When I was growing up watching baseball in Houston in the late 70s, early 80s, they used to advertise from places like Wrigley Field or Dodger Stadium for travel packages to those cities to see the Astros play. That sounded so cool to me, but I really wanted to see the other stadia as well. Plus, we never got to see American League stadia on TV, except for the All-Star Game, playoffs, and World Series, because we were a "National League" city, so the NBC Game of the Week had an awful lot of Mets, Cubs, Dodgers, and Cardinals games.
I wanted to see them all.
When I started working in the real world, I got a job at Claris, an Apple subsidiary. At the time, Apple was giving paid sabbaticals; you could take six weeks paid plus whatever your vacation time you had accumulated after you had worked there for five years.
My first idea for my sabbatical was to go to Leningrad for several weeks and study Russian, but when the Soviet Union broke apart in 1992, all of the agencies I had been looking at stopped existing.
So I decided to do a baseball tour. I wrote a computer program (the current version of that is on
github; the original was in C) to help me with routing since it is a variation of a hard computer science problem called the
Travelling Salesman Problem. Claris had been loaned an RS 6000 machine since it was the initial way a developer could port applications from the MC68000 architecture to the Power PC architecture.

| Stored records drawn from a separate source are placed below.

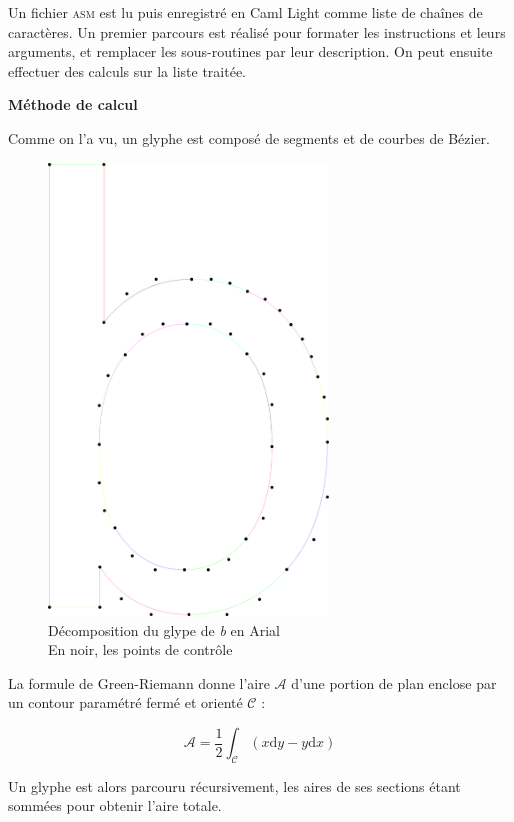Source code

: \documentclass[10pt,twoside,french,a4paper]{article}
\begin{document}
\medskip

Un fichier \textsc{asm} est lu puis enregistré en Caml Light comme liste de chaînes de caractères.
Un premier parcours est réalisé pour formater les instructions et leurs arguments, et remplacer les sous-routines par leur description.
On peut ensuite effectuer des calculs sur la liste traitée.

\medskip

\noindent \textbf{Méthode de calcul}

Comme on l'a vu, un glyphe est composé de segments et de courbes de Bézier.

\begin{figure}[h]
  \begin{center}
    \includegraphics[height=12cm]{Ressources/pdf/b2.pdf}
    \caption{Décomposition du glype de \emph{b} en Arial\\En noir, les points de contrôle}
  \end{center}
\end{figure}

\pagebreak

La formule de Green-Riemann donne l'aire $\mathcal{A}$ d'une portion de plan enclose par un contour paramétré fermé et orienté $\mathcal{C}$ :

\[ \mathcal{A} = \frac{1}{2} \int_{\mathcal{C}} (x \mathrm{d}y - y \mathrm{d}x) \]

\medskip

Un glyphe est alors parcouru récursivement, les aires de ses sections étant sommées pour obtenir l'aire totale.
\end{document}
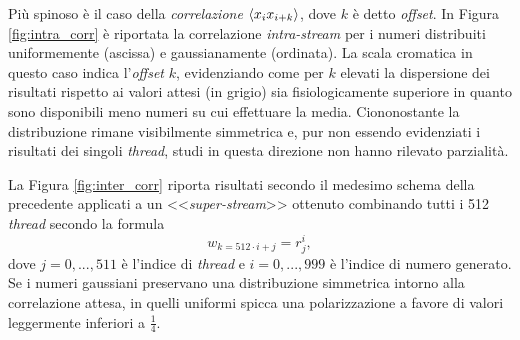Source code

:Più spinoso è il caso della \textit{correlazione} $\braket{x_i x_{i+k}}$, dove $k$ è detto \textit{offset}. In Figura \ref{fig:intra_corr} è riportata la correlazione \textit{intra-stream} per i numeri distribuiti uniformemente (ascissa) e gaussianamente (ordinata). La scala cromatica in questo caso indica l'\textit{offset} $k$, evidenziando come per $k$ elevati la dispersione dei risultati rispetto ai valori attesi (in grigio) sia fisiologicamente superiore in quanto sono disponibili meno numeri su cui effettuare la media. Ciononostante la distribuzione rimane visibilmente simmetrica e, pur non essendo evidenziati i risultati dei singoli \textit{thread}, studi in questa direzione non hanno rilevato parzialità.

La Figura \ref{fig:inter_corr} riporta risultati secondo il medesimo schema della precedente applicati a un <<\textit{super-stream}>> ottenuto combinando tutti i 512 \textit{thread} secondo la formula
\begin{equation}
    w_{k=512 \cdot i+j} = r_j^i,
    \label{eq:superstream}
\end{equation}
dove $j=0,...,511$ è l'indice di \textit{thread} e $i=0,...,999$ è l'indice di numero generato. Se i numeri gaussiani preservano una distribuzione simmetrica intorno alla correlazione attesa, in quelli uniformi spicca una polarizzazione a favore di valori leggermente inferiori a $\frac{1}{4}$.

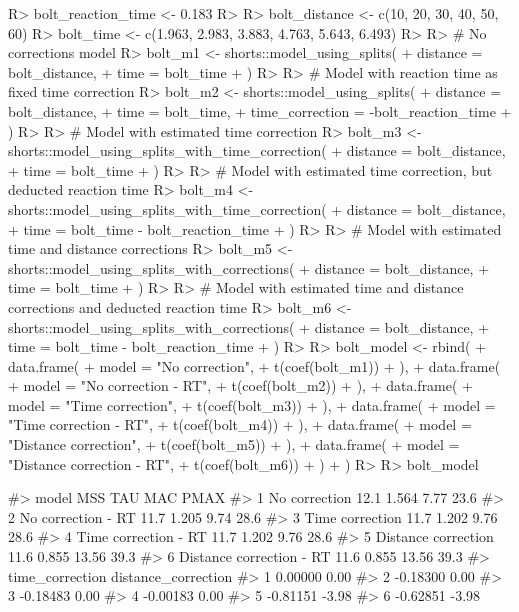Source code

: \documentclass[
]{jss}
\begin{document}
\begin{CodeChunk}
\begin{CodeInput}
R> bolt_reaction_time <- 0.183
R> 
R> bolt_distance <- c(10, 20, 30, 40, 50, 60)
R> bolt_time <- c(1.963, 2.983, 3.883, 4.763, 5.643, 6.493)
R> 
R> # No corrections model
R> bolt_m1 <- shorts::model_using_splits(
+   distance = bolt_distance,
+   time = bolt_time
+ )
R> 
R> # Model with reaction time as fixed time correction
R> bolt_m2 <- shorts::model_using_splits(
+   distance = bolt_distance,
+   time = bolt_time,
+   time_correction = -bolt_reaction_time
+ )
R> 
R> # Model with estimated time correction
R> bolt_m3 <- shorts::model_using_splits_with_time_correction(
+   distance = bolt_distance,
+   time = bolt_time
+ )
R> 
R> # Model with estimated time correction, but deducted reaction time
R> bolt_m4 <- shorts::model_using_splits_with_time_correction(
+   distance = bolt_distance,
+   time = bolt_time - bolt_reaction_time
+ )
R> 
R> # Model with estimated time and distance corrections
R> bolt_m5 <- shorts::model_using_splits_with_corrections(
+   distance = bolt_distance,
+   time = bolt_time
+ )
R> 
R> # Model with estimated time and distance corrections and deducted reaction time
R> bolt_m6 <- shorts::model_using_splits_with_corrections(
+   distance = bolt_distance,
+   time = bolt_time - bolt_reaction_time
+ )
R> 
R> bolt_model <- rbind(
+   data.frame(
+     model = "No correction",
+     t(coef(bolt_m1))
+   ),
+   data.frame(
+     model = "No correction - RT",
+     t(coef(bolt_m2))
+   ),
+   data.frame(
+     model = "Time correction",
+     t(coef(bolt_m3))
+   ),
+   data.frame(
+     model = "Time correction - RT",
+     t(coef(bolt_m4))
+   ),
+   data.frame(
+     model = "Distance correction",
+     t(coef(bolt_m5))
+   ),
+   data.frame(
+     model = "Distance correction - RT",
+     t(coef(bolt_m6))
+   )
+ )
R> 
R> bolt_model
\end{CodeInput}
\begin{CodeOutput}
#>                      model  MSS   TAU   MAC PMAX
#> 1            No correction 12.1 1.564  7.77 23.6
#> 2       No correction - RT 11.7 1.205  9.74 28.6
#> 3          Time correction 11.7 1.202  9.76 28.6
#> 4     Time correction - RT 11.7 1.202  9.76 28.6
#> 5      Distance correction 11.6 0.855 13.56 39.3
#> 6 Distance correction - RT 11.6 0.855 13.56 39.3
#>   time_correction distance_correction
#> 1         0.00000                0.00
#> 2        -0.18300                0.00
#> 3        -0.18483                0.00
#> 4        -0.00183                0.00
#> 5        -0.81151               -3.98
#> 6        -0.62851               -3.98
\end{CodeOutput}
\end{CodeChunk}
\end{document}
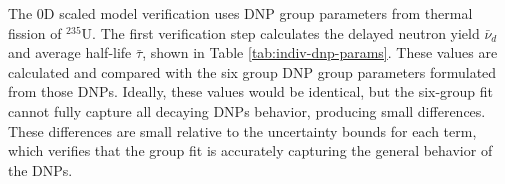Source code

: The 0D scaled model verification uses \gls{DNP} group parameters from thermal fission of $^{235}$U.
The first verification step calculates the delayed neutron yield $\bar{\nu}_{d}$ and average half-life $\bar{\tau}$, shown in Table \ref{tab:indiv-dnp-params}.
These values are calculated and compared with the six group \gls{DNP} group parameters formulated from those \glspl{DNP}.
Ideally, these values would be identical, but the six-group fit cannot fully capture all decaying \glspl{DNP} behavior, producing small differences.
These differences are small relative to the uncertainty bounds for each term, which verifies that the group fit is accurately capturing the general behavior of the \glspl{DNP}.

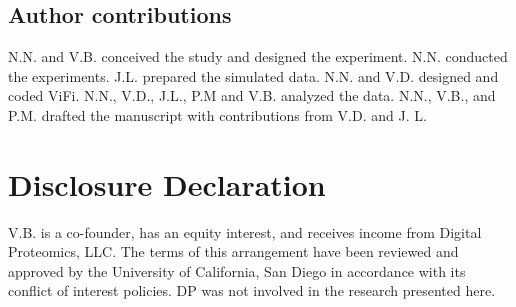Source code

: \documentclass[11pt]{article}
\begin{document}

\subsection*{Author contributions}

N.N. and V.B. conceived the study and designed the experiment.  N.N. conducted the experiments.  J.L. prepared the simulated data.  N.N. and V.D. designed and coded ViFi.  N.N., V.D., J.L., P.M and V.B. analyzed the data.  N.N., V.B., and P.M. drafted the manuscript with contributions from V.D. and J. L.  


\section*{Disclosure Declaration}
V.B. is a co-founder, has an equity interest, and receives income from Digital Proteomics, LLC. The terms of this arrangement have been reviewed and approved by the University of California, San Diego in accordance with its conflict of interest policies. DP was not involved in the research presented here.


%
%
%
%
%
%
%

%
%

%
\def\bibfont{\normalsize}

%
\end{document}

However, it was sitting unused because those porting efforts moved back to the Mac. So I borrowed it. I input distances and schedules for teams for the 1994 season, ran the program for a week, when it spit out an answer, and got tickets.
That in an of itself was fun. I had to call each ticket office on the phone. I did discover that about 13 of the 24 teams I needed to call (I went to the two Bay Area stadia separately before the trip started) used Ticketmaster, but the rest each had their own way off processing. When I called the Detroit Tigers ticket office (in January), I had to call M-F 9-5 Eastern, and when I got somebody, he took my credit card info over the phone, went over to a drawer with all of the tickets for that game in it, took out mine, and dropped them in the mail.
I then set out and drove for 11 weeks. 20000 miles. Oh, and my ex-wife and I found a house we wanted the Sunday before I left, so I was also trying to manage my part of that process while on the road. Using telephone and dial-up internet. For email. No websites yet.
It was a blast. It was long. And some things in my world changed during the 3 months I was gone.
Starting tomorrow, May 24, 2020, the 26th anniversary of the first day of this trip, I am going to repost my blog entries I wrote at the time. They are generally pretty short. I will also include links to games, and other sites I saw. May not have many pictures, but I will try (I did not have a good camera).
Once it is all done, I will wrap it up with a entry about the trip, how the world changed during the summer, how baseball and world has changed since, and some other stuff.
I may not post everyday, but I will catch up if I have to miss a couple here and there.